### Task statement
In the entries below, count the lines holding "directive". Reply with the number only.

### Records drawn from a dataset
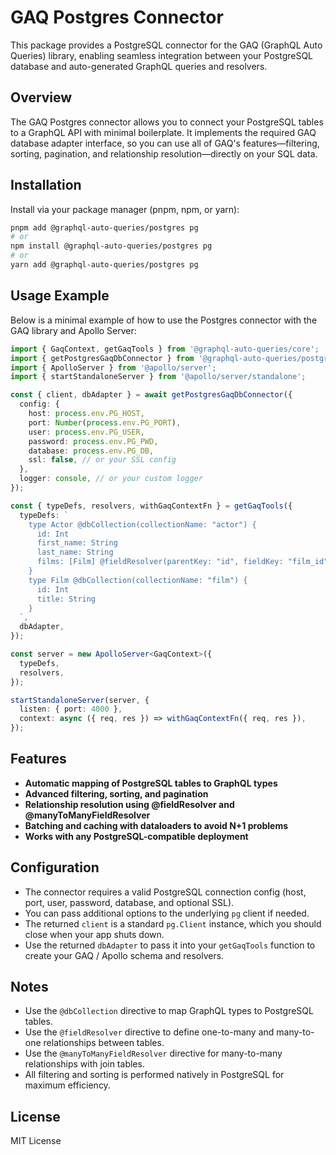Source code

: # GAQ Postgres Connector

This package provides a PostgreSQL connector for the GAQ (GraphQL Auto Queries) library, enabling seamless integration between your PostgreSQL database and auto-generated GraphQL queries and resolvers.

## Overview

The GAQ Postgres connector allows you to connect your PostgreSQL tables to a GraphQL API with minimal boilerplate. It implements the required GAQ database adapter interface, so you can use all of GAQ's features—filtering, sorting, pagination, and relationship resolution—directly on your SQL data.

## Installation

Install via your package manager (pnpm, npm, or yarn):

```sh
pnpm add @graphql-auto-queries/postgres pg
# or
npm install @graphql-auto-queries/postgres pg
# or
yarn add @graphql-auto-queries/postgres pg
```

## Usage Example

Below is a minimal example of how to use the Postgres connector with the GAQ library and Apollo Server:

```typescript
import { GaqContext, getGaqTools } from '@graphql-auto-queries/core';
import { getPostgresGaqDbConnector } from '@graphql-auto-queries/postgres';
import { ApolloServer } from '@apollo/server';
import { startStandaloneServer } from '@apollo/server/standalone';

const { client, dbAdapter } = await getPostgresGaqDbConnector({
  config: {
    host: process.env.PG_HOST,
    port: Number(process.env.PG_PORT),
    user: process.env.PG_USER,
    password: process.env.PG_PWD,
    database: process.env.PG_DB,
    ssl: false, // or your SSL config
  },
  logger: console, // or your custom logger
});

const { typeDefs, resolvers, withGaqContextFn } = getGaqTools({
  typeDefs: `
    type Actor @dbCollection(collectionName: "actor") {
      id: Int
      first_name: String
      last_name: String
      films: [Film] @fieldResolver(parentKey: "id", fieldKey: "film_id") @manyToManyFieldResolver(collectionName: "film_actor", fieldKeyAlias: "film_id", parentKeyAlias: "actor_id")
    }
    type Film @dbCollection(collectionName: "film") {
      id: Int
      title: String
    }
  `,
  dbAdapter,
});

const server = new ApolloServer<GaqContext>({
  typeDefs,
  resolvers,
});

startStandaloneServer(server, {
  listen: { port: 4000 },
  context: async ({ req, res }) => withGaqContextFn({ req, res }),
});
```

## Features

- **Automatic mapping of PostgreSQL tables to GraphQL types**
- **Advanced filtering, sorting, and pagination**
- **Relationship resolution using @fieldResolver and @manyToManyFieldResolver**
- **Batching and caching with dataloaders to avoid N+1 problems**
- **Works with any PostgreSQL-compatible deployment**

## Configuration

- The connector requires a valid PostgreSQL connection config (host, port, user, password, database, and optional SSL).
- You can pass additional options to the underlying `pg` client if needed.
- The returned `client` is a standard `pg.Client` instance, which you should close when your app shuts down.
- Use the returned `dbAdapter` to pass it into your `getGaqTools` function to create your GAQ / Apollo schema and resolvers.

## Notes

- Use the `@dbCollection` directive to map GraphQL types to PostgreSQL tables.
- Use the `@fieldResolver` directive to define one-to-many and many-to-one relationships between tables.
- Use the `@manyToManyFieldResolver` directive for many-to-many relationships with join tables.
- All filtering and sorting is performed natively in PostgreSQL for maximum efficiency.

## License

MIT License
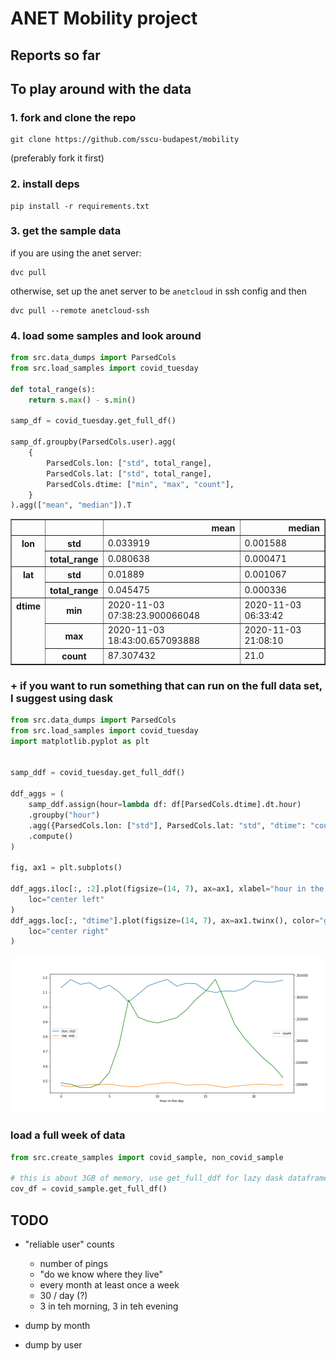 # ANET Mobility project

## Reports so far

## To play around with the data

### 1. fork and clone the repo

```
git clone https://github.com/sscu-budapest/mobility
```
(preferably fork it first)

### 2. install deps 

```
pip install -r requirements.txt
```

### 3. get the sample data


if you are using the anet server: 
```
dvc pull
```

otherwise, set up the anet server to be `anetcloud` in ssh config and then
```
dvc pull --remote anetcloud-ssh
```


### 4. load some samples and look around

```python
from src.data_dumps import ParsedCols
from src.load_samples import covid_tuesday

def total_range(s):
    return s.max() - s.min()

samp_df = covid_tuesday.get_full_df()

samp_df.groupby(ParsedCols.user).agg(
    {
        ParsedCols.lon: ["std", total_range],
        ParsedCols.lat: ["std", total_range],
        ParsedCols.dtime: ["min", "max", "count"],
    }
).agg(["mean", "median"]).T
```

<table border="1" class="dataframe">
  <thead>
    <tr style="text-align: right;">
      <th></th>
      <th></th>
      <th>mean</th>
      <th>median</th>
    </tr>
  </thead>
  <tbody>
    <tr>
      <th rowspan="2" valign="top">lon</th>
      <th>std</th>
      <td>0.033919</td>
      <td>0.001588</td>
    </tr>
    <tr>
      <th>total_range</th>
      <td>0.080638</td>
      <td>0.000471</td>
    </tr>
    <tr>
      <th rowspan="2" valign="top">lat</th>
      <th>std</th>
      <td>0.01889</td>
      <td>0.001067</td>
    </tr>
    <tr>
      <th>total_range</th>
      <td>0.045475</td>
      <td>0.000336</td>
    </tr>
    <tr>
      <th rowspan="3" valign="top">dtime</th>
      <th>min</th>
      <td>2020-11-03 07:38:23.900066048</td>
      <td>2020-11-03 06:33:42</td>
    </tr>
    <tr>
      <th>max</th>
      <td>2020-11-03 18:43:00.657093888</td>
      <td>2020-11-03 21:08:10</td>
    </tr>
    <tr>
      <th>count</th>
      <td>87.307432</td>
      <td>21.0</td>
    </tr>
  </tbody>
</table>

### + if you want to run something that can run on the full data set, I suggest using dask

```python
from src.data_dumps import ParsedCols
from src.load_samples import covid_tuesday
import matplotlib.pyplot as plt


samp_ddf = covid_tuesday.get_full_ddf()

ddf_aggs = (
    samp_ddf.assign(hour=lambda df: df[ParsedCols.dtime].dt.hour)
    .groupby("hour")
    .agg({ParsedCols.lon: ["std"], ParsedCols.lat: "std", "dtime": "count"})
    .compute()
)

fig, ax1 = plt.subplots()

ddf_aggs.iloc[:, :2].plot(figsize=(14, 7), ax=ax1, xlabel="hour in the day").legend(
    loc="center left"
)
ddf_aggs.loc[:, "dtime"].plot(figsize=(14, 7), ax=ax1.twinx(), color="green").legend(
    loc="center right"
)
```
![fig1](report-eg.png)

### load a full week of data


```python
from src.create_samples import covid_sample, non_covid_sample

# this is about 3GB of memory, use get_full_ddf for lazy dask dataframe
cov_df = covid_sample.get_full_df()
```

## TODO

- "reliable user" counts
  - number of pings
  - "do we know where they live"
  - every month at least once a week
  - 30 / day (?)
  - 3 in teh morning, 3 in teh evening

- dump by month
- dump by user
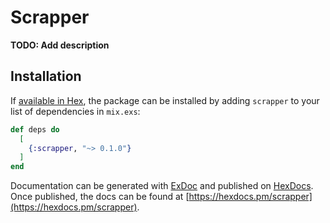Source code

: # Scrapper

**TODO: Add description**

## Installation

If [available in Hex](https://hex.pm/docs/publish), the package can be installed
by adding `scrapper` to your list of dependencies in `mix.exs`:

```elixir
def deps do
  [
    {:scrapper, "~> 0.1.0"}
  ]
end
```

Documentation can be generated with [ExDoc](https://github.com/elixir-lang/ex_doc)
and published on [HexDocs](https://hexdocs.pm). Once published, the docs can
be found at [https://hexdocs.pm/scrapper](https://hexdocs.pm/scrapper).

### Output for this exercise
3